— Extracted material —
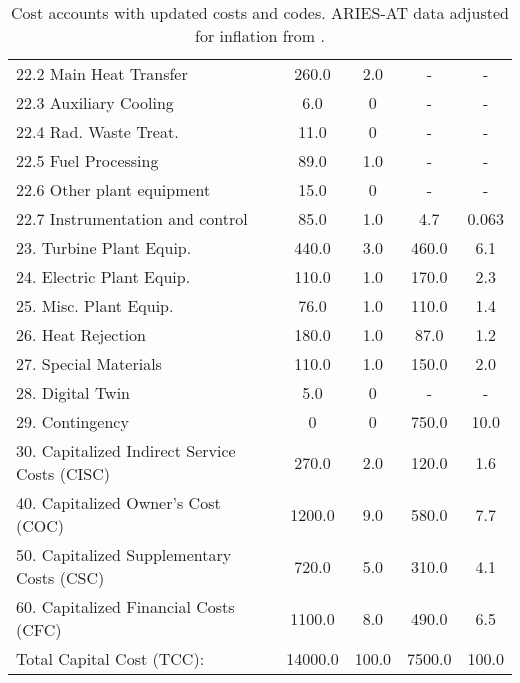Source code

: \begin{table}[h!]
{\begin{tabular}{lcccc}
\hspace{10mm}22.2 Main Heat Transfer & 260.0 & 2.0 & - & - \\
\hspace{10mm}22.3 Auxiliary Cooling & 6.0 & 0 & - & - \\
\hspace{10mm}22.4 Rad. Waste Treat. & 11.0 & 0 & - & - \\
\hspace{10mm}22.5 Fuel Processing & 89.0 & 1.0 & - & - \\
\hspace{10mm}22.6 Other plant equipment & 15.0 & 0 & - & - \\
\hspace{10mm}22.7 Instrumentation and control & 85.0 & 1.0 & 4.7 & 0.063 \\
\hspace{5mm}23. Turbine Plant Equip. & 440.0 & 3.0 & 460.0 & 6.1 \\
\hspace{5mm}24. Electric Plant Equip. & 110.0 & 1.0 & 170.0 & 2.3 \\
\hspace{5mm}25. Misc. Plant Equip. & 76.0 & 1.0 & 110.0 & 1.4 \\
\hspace{5mm}26. Heat Rejection & 180.0 & 1.0 & 87.0 & 1.2 \\
\hspace{5mm}27. Special Materials & 110.0 & 1.0 & 150.0 & 2.0 \\
\hspace{5mm}28. Digital Twin & 5.0 & 0 & - & - \\
\hspace{5mm}29. Contingency & 0 & 0 & 750.0 & 10.0 \\
30. Capitalized Indirect Service Costs (CISC) & 270.0 & 2.0 & 120.0 & 1.6 \\
40. Capitalized Owner’s Cost (COC) & 1200.0 & 9.0 & 580.0 & 7.7 \\
50. Capitalized Supplementary Costs (CSC) & 720.0 & 5.0 & 310.0 & 4.1 \\
60. Capitalized Financial Costs (CFC) & 1100.0 & 8.0 & 490.0 & 6.5 \\
\hline
Total Capital Cost (TCC): & 14000.0 & 100.0 & 7500.0 & 100.0 \\
\hline
\end{tabular}
}
\caption{Cost accounts with updated costs and codes. ARIES-AT data adjusted for inflation from \cite{gordon1986mirror}.}
\label{tab:costs_updated_codes}
\end{table}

— Task to complete —
The lines beginning with the one that holds "4.7 & 0.063 \\" and ending with the last line of the data above are to be reproduced exactly, and nothing else.

— Answer space —
\hspace{10mm}22.7 Instrumentation and control & 85.0 & 1.0 & 4.7 & 0.063 \\
\hspace{5mm}23. Turbine Plant Equip. & 440.0 & 3.0 & 460.0 & 6.1 \\
\hspace{5mm}24. Electric Plant Equip. & 110.0 & 1.0 & 170.0 & 2.3 \\
\hspace{5mm}25. Misc. Plant Equip. & 76.0 & 1.0 & 110.0 & 1.4 \\
\hspace{5mm}26. Heat Rejection & 180.0 & 1.0 & 87.0 & 1.2 \\
\hspace{5mm}27. Special Materials & 110.0 & 1.0 & 150.0 & 2.0 \\
\hspace{5mm}28. Digital Twin & 5.0 & 0 & - & - \\
\hspace{5mm}29. Contingency & 0 & 0 & 750.0 & 10.0 \\
30. Capitalized Indirect Service Costs (CISC) & 270.0 & 2.0 & 120.0 & 1.6 \\
40. Capitalized Owner’s Cost (COC) & 1200.0 & 9.0 & 580.0 & 7.7 \\
50. Capitalized Supplementary Costs (CSC) & 720.0 & 5.0 & 310.0 & 4.1 \\
60. Capitalized Financial Costs (CFC) & 1100.0 & 8.0 & 490.0 & 6.5 \\
\hline
Total Capital Cost (TCC): & 14000.0 & 100.0 & 7500.0 & 100.0 \\
\hline
\end{tabular}
}
\caption{Cost accounts with updated costs and codes. ARIES-AT data adjusted for inflation from \cite{gordon1986mirror}.}
\label{tab:costs_updated_codes}
\end{table}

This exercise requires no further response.